The difference between the two is being referred to as a "haircut".

It is thought this could be between 20 and 30%.

Is this all not a bit risky?

Yes it is.

If the haircut is too severe - and the amount of money the banks are being given is too low - then the capital base of the banks may shrink too much and the cash strapped government will have to step in and plug that gap by injecting yet more money into the banking system.

If this happened the government would insist on taking an equity stake in the lenders.

Re-capitalising the banks would add to the already spiralling national debt which taxpayers will ultimately have to service and repay.

How does Nama affect Northern Ireland?

It is thought that about 4.8bn euros of the property-related assets going into Nama are located in Northern Ireland.
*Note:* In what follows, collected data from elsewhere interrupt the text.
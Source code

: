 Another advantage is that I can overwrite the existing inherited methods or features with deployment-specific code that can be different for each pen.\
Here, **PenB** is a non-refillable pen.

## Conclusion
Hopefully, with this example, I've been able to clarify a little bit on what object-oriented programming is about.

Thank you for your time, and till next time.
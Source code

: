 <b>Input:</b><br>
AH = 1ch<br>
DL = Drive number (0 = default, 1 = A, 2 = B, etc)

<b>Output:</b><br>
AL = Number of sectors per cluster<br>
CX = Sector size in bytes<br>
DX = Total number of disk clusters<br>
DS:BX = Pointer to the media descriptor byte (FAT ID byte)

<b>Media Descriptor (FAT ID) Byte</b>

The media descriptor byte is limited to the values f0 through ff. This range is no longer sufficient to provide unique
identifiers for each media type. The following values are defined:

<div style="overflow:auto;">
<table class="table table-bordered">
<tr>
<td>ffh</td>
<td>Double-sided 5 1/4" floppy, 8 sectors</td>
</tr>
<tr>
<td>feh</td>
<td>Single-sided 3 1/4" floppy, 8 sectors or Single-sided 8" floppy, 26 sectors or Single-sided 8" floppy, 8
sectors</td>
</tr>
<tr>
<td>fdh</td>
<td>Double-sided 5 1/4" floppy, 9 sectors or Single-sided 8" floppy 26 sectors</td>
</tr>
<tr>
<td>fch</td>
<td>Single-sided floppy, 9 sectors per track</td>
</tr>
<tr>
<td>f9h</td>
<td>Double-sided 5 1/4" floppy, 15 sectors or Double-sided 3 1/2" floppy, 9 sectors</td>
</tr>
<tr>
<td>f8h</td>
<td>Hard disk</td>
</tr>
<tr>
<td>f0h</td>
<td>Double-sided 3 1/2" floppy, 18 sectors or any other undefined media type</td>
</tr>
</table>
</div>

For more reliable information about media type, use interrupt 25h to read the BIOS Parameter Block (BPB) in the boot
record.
These are the result of companies who have borrowed from the Irish banks to fund property development in Northern Ireland, or those from outside the jurisdiction, who bought commercial property in Northern Ireland with money loaned by the Dublin-based banks.
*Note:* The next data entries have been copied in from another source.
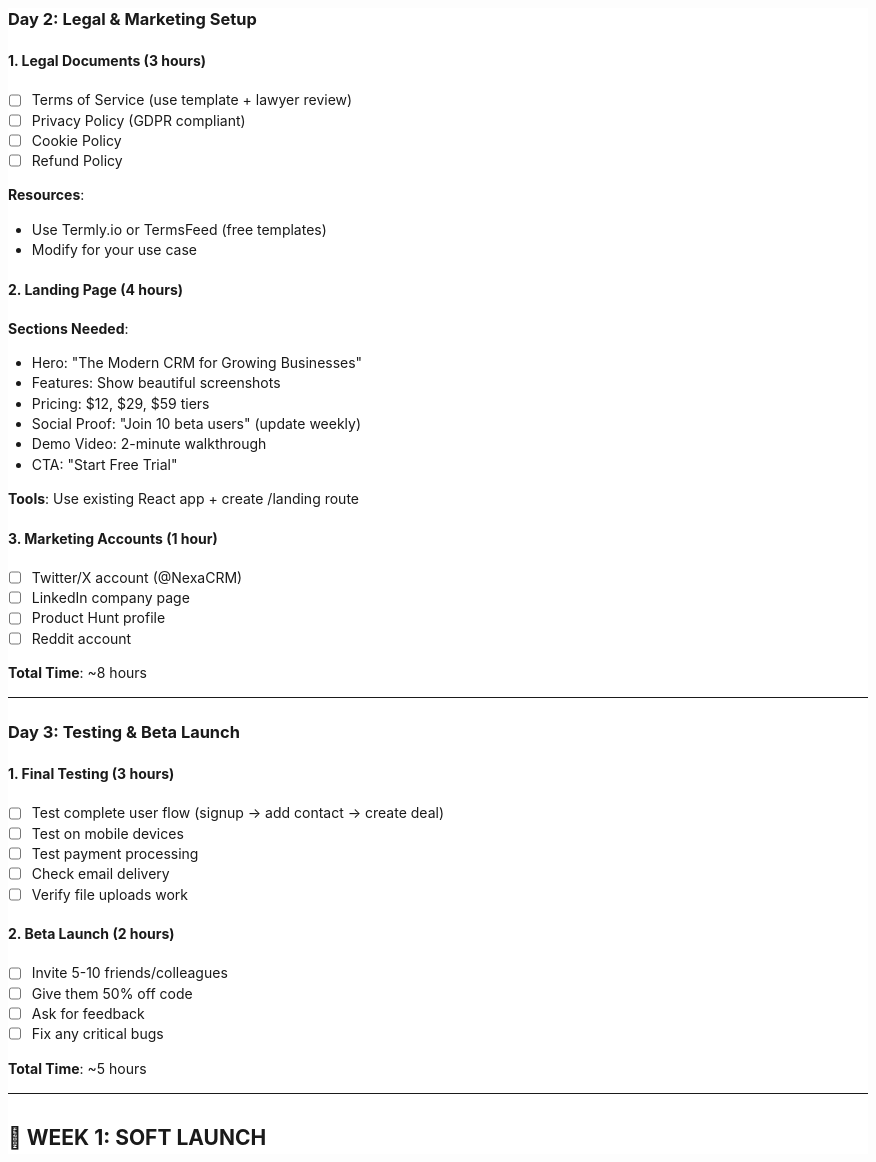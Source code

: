 
### **Day 2: Legal & Marketing Setup**

#### **1. Legal Documents** (3 hours)
- [ ] Terms of Service (use template + lawyer review)
- [ ] Privacy Policy (GDPR compliant)
- [ ] Cookie Policy
- [ ] Refund Policy

**Resources**: 
- Use Termly.io or TermsFeed (free templates)
- Modify for your use case

#### **2. Landing Page** (4 hours)
**Sections Needed**:
- Hero: "The Modern CRM for Growing Businesses"
- Features: Show beautiful screenshots
- Pricing: $12, $29, $59 tiers
- Social Proof: "Join 10 beta users" (update weekly)
- Demo Video: 2-minute walkthrough
- CTA: "Start Free Trial"

**Tools**: Use existing React app + create /landing route

#### **3. Marketing Accounts** (1 hour)
- [ ] Twitter/X account (@NexaCRM)
- [ ] LinkedIn company page
- [ ] Product Hunt profile
- [ ] Reddit account

**Total Time**: ~8 hours

---

### **Day 3: Testing & Beta Launch**

#### **1. Final Testing** (3 hours)
- [ ] Test complete user flow (signup → add contact → create deal)
- [ ] Test on mobile devices
- [ ] Test payment processing
- [ ] Check email delivery
- [ ] Verify file uploads work

#### **2. Beta Launch** (2 hours)
- [ ] Invite 5-10 friends/colleagues
- [ ] Give them 50% off code
- [ ] Ask for feedback
- [ ] Fix any critical bugs

**Total Time**: ~5 hours

---

## 📅 WEEK 1: SOFT LAUNCH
This led to fears that property in Northern Ireland could be subjected to a fire sale which would further depress the local property market and drive prices down even further.

The Northern Ireland's Executive's finance minister, Sammy Wilson, said there would be an advisory input from Northern Ireland into Nama to prevent this happening.

What will happen to the loans once they are moved into Nama?

If the loans are considered good and are performing, nothing will change for the borrowers.

They will continue to deal with their own bank and the loans will be administered in the normal way.

However, if the loans are bad or impaired, Nama may want to sell them, extend the loan period on them, or hold onto them in the hope the market will recover.

What does the Irish government hope to achieve from all this?

The aim is to remove the bad or impaired assets from the banks' balance sheets, and allow them to start lending again and get credit flowing to businesses and home buyers.

It is also hoped that it will enhance Ireland's international credit rating.

Who is paying for all this?

The Irish taxpayer will pay for it.

The government, through Nama, will pay the banks for the toxic or bad loans by way of bonds.

The banks can redeem the bonds at the European Central Bank and this will give them more capital.

The taxpayer, in turn, will service and repay the debt on the bonds.

A risk sharing mechanism has been inserted which means that the banks will get less money in the long run for the assets they have transferred to Nama if they perform particularly badly.

By this mechanism, it is argued the banks will be forced to shoulder some of the responsibility.

Will all this work?

Analysts at the credit rating agency, Moody's, have given support to the government's budget plans and the Nama bank rescue scheme, but painted a stark picture of gloomy prospects for the Irish economy over the next few years.

Is there an alternative?

The Irish government still has the option to nationalise the banks, or at least take a majority stake in the Allied Irish Bank and the Bank of Ireland.

The Anglo Irish Bank has already been nationalised.

There are those who feel that nationalisation will better protect taxpayers interests and produce a more efficient and longer lasting solution to the Republic's banking problems.

What banks are involved?

The assets to be transferred to the Nama will come from the same six banks that are covered by the Irish bank guarantee scheme - Allied Irish Banks , Bank of Ireland, Irish Life and Permanent, Irish Nationwide Building Society, EBS Building Society and the nationalised Anglo Irish Bank.

The Ulster Bank, which is owned by the Royal Bank of Scotland, is not included, but will be reviewing the Nama legislation.